Source texts of formatted documents
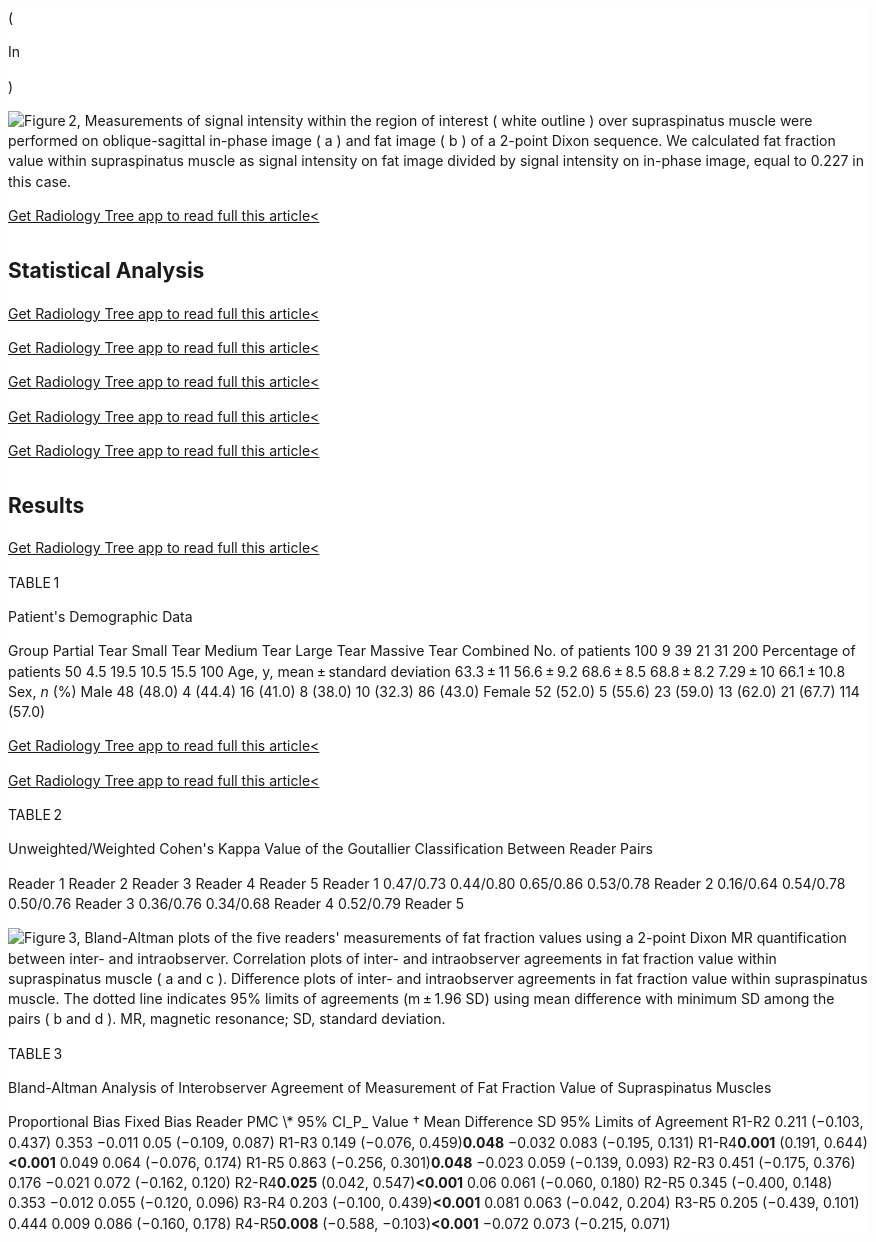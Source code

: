(

In

)


![Figure 2, Measurements of signal intensity within the region of interest ( white outline ) over supraspinatus muscle were performed on oblique-sagittal in-phase image ( a ) and fat image ( b ) of a 2-point Dixon sequence. We calculated fat fraction value within supraspinatus muscle as signal intensity on fat image divided by signal intensity on in-phase image, equal to 0.227 in this case.](https://storage.googleapis.com/dl.dentistrykey.com/clinical/ReliabilityofMRQuantificationofRotatorCuffMuscleFattyDegenerationUsinga2pointDixonTechniqueinComparisonwiththeGoutallierClassification/1_1s20S107663321730209X.jpg)

[Get Radiology Tree app to read full this article<](https://clinicalpub.com/app)

## Statistical Analysis

[Get Radiology Tree app to read full this article<](https://clinicalpub.com/app)

[Get Radiology Tree app to read full this article<](https://clinicalpub.com/app)

[Get Radiology Tree app to read full this article<](https://clinicalpub.com/app)

[Get Radiology Tree app to read full this article<](https://clinicalpub.com/app)

[Get Radiology Tree app to read full this article<](https://clinicalpub.com/app)

## Results

[Get Radiology Tree app to read full this article<](https://clinicalpub.com/app)

TABLE 1


Patient's Demographic Data


Group Partial Tear Small Tear Medium Tear Large Tear Massive Tear Combined No. of patients 100 9 39 21 31 200 Percentage of patients 50 4.5 19.5 10.5 15.5 100 Age, y, mean ± standard deviation 63.3 ± 11 56.6 ± 9.2 68.6 ± 8.5 68.8 ± 8.2 7.29 ± 10 66.1 ± 10.8 Sex, _n_ (%) Male 48 (48.0) 4 (44.4) 16 (41.0) 8 (38.0) 10 (32.3) 86 (43.0) Female 52 (52.0) 5 (55.6) 23 (59.0) 13 (62.0) 21 (67.7) 114 (57.0)

[Get Radiology Tree app to read full this article<](https://clinicalpub.com/app)

[Get Radiology Tree app to read full this article<](https://clinicalpub.com/app)

TABLE 2


Unweighted/Weighted Cohen's Kappa Value of the Goutallier Classification Between Reader Pairs


Reader 1 Reader 2 Reader 3 Reader 4 Reader 5 Reader 1 0.47/0.73 0.44/0.80 0.65/0.86 0.53/0.78 Reader 2 0.16/0.64 0.54/0.78 0.50/0.76 Reader 3 0.36/0.76 0.34/0.68 Reader 4 0.52/0.79 Reader 5

![Figure 3, Bland-Altman plots of the five readers' measurements of fat fraction values using a 2-point Dixon MR quantification between inter- and intraobserver. Correlation plots of inter- and intraobserver agreements in fat fraction value within supraspinatus muscle ( a and c ). Difference plots of inter- and intraobserver agreements in fat fraction value within supraspinatus muscle. The dotted line indicates 95% limits of agreements (m ± 1.96 SD) using mean difference with minimum SD among the pairs ( b and d ). MR, magnetic resonance; SD, standard deviation.](https://storage.googleapis.com/dl.dentistrykey.com/clinical/ReliabilityofMRQuantificationofRotatorCuffMuscleFattyDegenerationUsinga2pointDixonTechniqueinComparisonwiththeGoutallierClassification/2_1s20S107663321730209X.jpg)

TABLE 3


Bland-Altman Analysis of Interobserver Agreement of Measurement of Fat Fraction Value of Supraspinatus Muscles


Proportional Bias Fixed Bias Reader PMC  \\*  95% CI_P_ Value  †  Mean Difference SD 95% Limits of Agreement R1-R2 0.211 (−0.103, 0.437) 0.353 −0.011 0.05 (−0.109, 0.087) R1-R3 0.149 (−0.076, 0.459)**0.048** −0.032 0.083 (−0.195, 0.131) R1-R4**0.001** (0.191, 0.644)**<0.001** 0.049 0.064 (−0.076, 0.174) R1-R5 0.863 (−0.256, 0.301)**0.048** −0.023 0.059 (−0.139, 0.093) R2-R3 0.451 (−0.175, 0.376) 0.176 −0.021 0.072 (−0.162, 0.120) R2-R4**0.025** (0.042, 0.547)**<0.001** 0.06 0.061 (−0.060, 0.180) R2-R5 0.345 (−0.400, 0.148) 0.353 −0.012 0.055 (−0.120, 0.096) R3-R4 0.203 (−0.100, 0.439)**<0.001** 0.081 0.063 (−0.042, 0.204) R3-R5 0.205 (−0.439, 0.101) 0.444 0.009 0.086 (−0.160, 0.178) R4-R5**0.008** (−0.588, −0.103)**<0.001** −0.072 0.073 (−0.215, 0.071)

• What is needed
Check the data for the word "Analysis" and pull out the lines that have it.

• Answer space
## Statistical Analysis
Bland-Altman Analysis of Interobserver Agreement of Measurement of Fat Fraction Value of Supraspinatus Muscles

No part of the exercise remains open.